Gelagatnya, memang AS sudah mengirim kapal-kapal tempur termasuk empat kapal perusak ke Laut Mediterania. Sementara Inggris juga telah mengerahkan enam jet tempur Typhoon ke pangkalan militer Akrotiri di Siprus, walau opsi parlemennya menolak serangan militer ke Suriah.

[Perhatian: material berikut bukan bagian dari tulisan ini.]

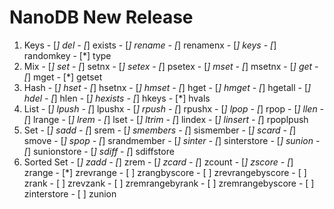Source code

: # NanoDB New Release
  1. Keys
    - [*] del
    - [*] exists
    - [*] rename
    - [*] renamenx
    - [*] keys
    - [*] randomkey
    - [*] type
  2. Mix
    - [*] set
    - [*] setnx
    - [*] setex
    - [*] psetex
    - [*] mset
    - [*] msetnx
    - [*] get
    - [*] mget
    - [*] getset
  3. Hash
    - [*] hset
    - [*] hsetnx
    - [*] hmset
    - [*] hget
    - [*] hmget
    - [*] hgetall
    - [*] hdel
    - [*] hlen
    - [*] hexists
    - [*] hkeys
    - [*] hvals
  4. List
    - [*] lpush
    - [*] lpushx
    - [*] rpush
    - [*] rpushx
    - [*] lpop
    - [*] rpop
    - [*] llen
    - [*] lrange
    - [*] lrem
    - [*] lset
    - [*] ltrim
    - [*] lindex
    - [*] linsert
    - [*] rpoplpush
  5. Set
    - [*] sadd
    - [*] srem
    - [*] smembers
    - [*] sismember
    - [*] scard
    - [*] smove
    - [*] spop
    - [*] srandmember
    - [*] sinter
    - [*] sinterstore
    - [*] sunion
    - [*] sunionstore
    - [*] sdiff
    - [*] sdiffstore
  6. Sorted Set
    - [*] zadd
    - [*] zrem
    - [*] zcard
    - [*] zcount
    - [*] zscore
    - [*] zrange
    - [*] zrevrange
    - [ ] zrangbyscore
    - [ ] zrevrangebyscore
    - [ ] zrank
    - [ ] zrevzank
    - [ ] zremrangebyrank
    - [ ] zremrangebyscore
    - [ ] zinterstore
    - [ ] zunion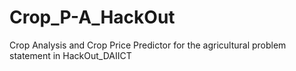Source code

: # Crop_P-A_HackOut
Crop Analysis and Crop Price Predictor for the agricultural problem statement in HackOut_DAIICT
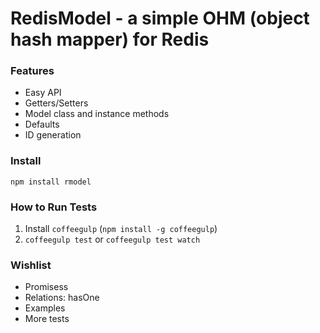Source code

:# RedisModel - a simple OHM (object hash mapper) for Redis

### Features
- Easy API
- Getters/Setters
- Model class and instance methods
- Defaults
- ID generation

### Install
`npm install rmodel`

### How to Run Tests
1. Install `coffeegulp` (`npm install -g coffeegulp`)
2. `coffeegulp test` or `coffeegulp test watch`

### Wishlist
- Promisess
- Relations: hasOne
- Examples
- More tests
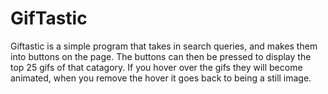  <h1>GifTastic</h1>
 
 Giftastic is a simple program that takes in search queries, and makes them into buttons on the page. The buttons can then be pressed to display the top 25 gifs of that catagory.  If you hover over the gifs they will become animated, when you remove the hover it goes back to being a still image.
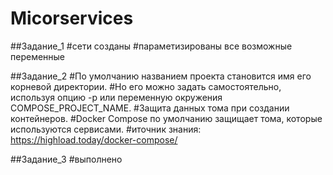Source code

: # Micorservices

##Задание_1
#сети созданы
#параметизированы все возможные переменные

##Задание_2
#По умолчанию названием проекта становится имя его корневой директории. 
#Но его можно задать самостоятельно, используя опцию -p или переменную окружения COMPOSE_PROJECT_NAME. 
#Защита данных тома при создании контейнеров. 
#Docker Compose по умолчанию защищает тома, которые используются сервисами.
#иточник знания: https://highload.today/docker-compose/

##Задание_3
#выполнено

Terlihat pertemuan DK PBB pun berakhir tanpa mencapai kesepakatan. Sudah diduga, sejumlah anggota DK mendorong resolusi penggunaan kekuatan terhadap Suriah, tetapi Rusia dan Cina menentang keras setiap serangan militer apapun. Bahkan sebelumnya, sebuah memorandum telah dikeluarkan kantor Kepresidenan Rusia (27/08/13) untuk Angkatan Bersenjata Rusia yang isinya untuk melakukan serangan militer besar-besaran melawan Arab Saudi jika Barat menyerang Suriah. Tampaknya Putin sangat marah setelah pertemuan dengan  Bandar bin Sultan awal Agustus lalu, karena Sultan mengancam Rusia akan mengerahkan teroris Chechnya jika Moskow menolak permintaannya agar melepas dukungannya terhadap Suriah. Apalagi menurut laporan FNA Selasa (27/8), bahwa Dinas Intelijen Saudi itu telah mengalokasikan 70 juta dolar secara langsung untuk mendorong para pejabat politik keamanan AS menyerang Suriah!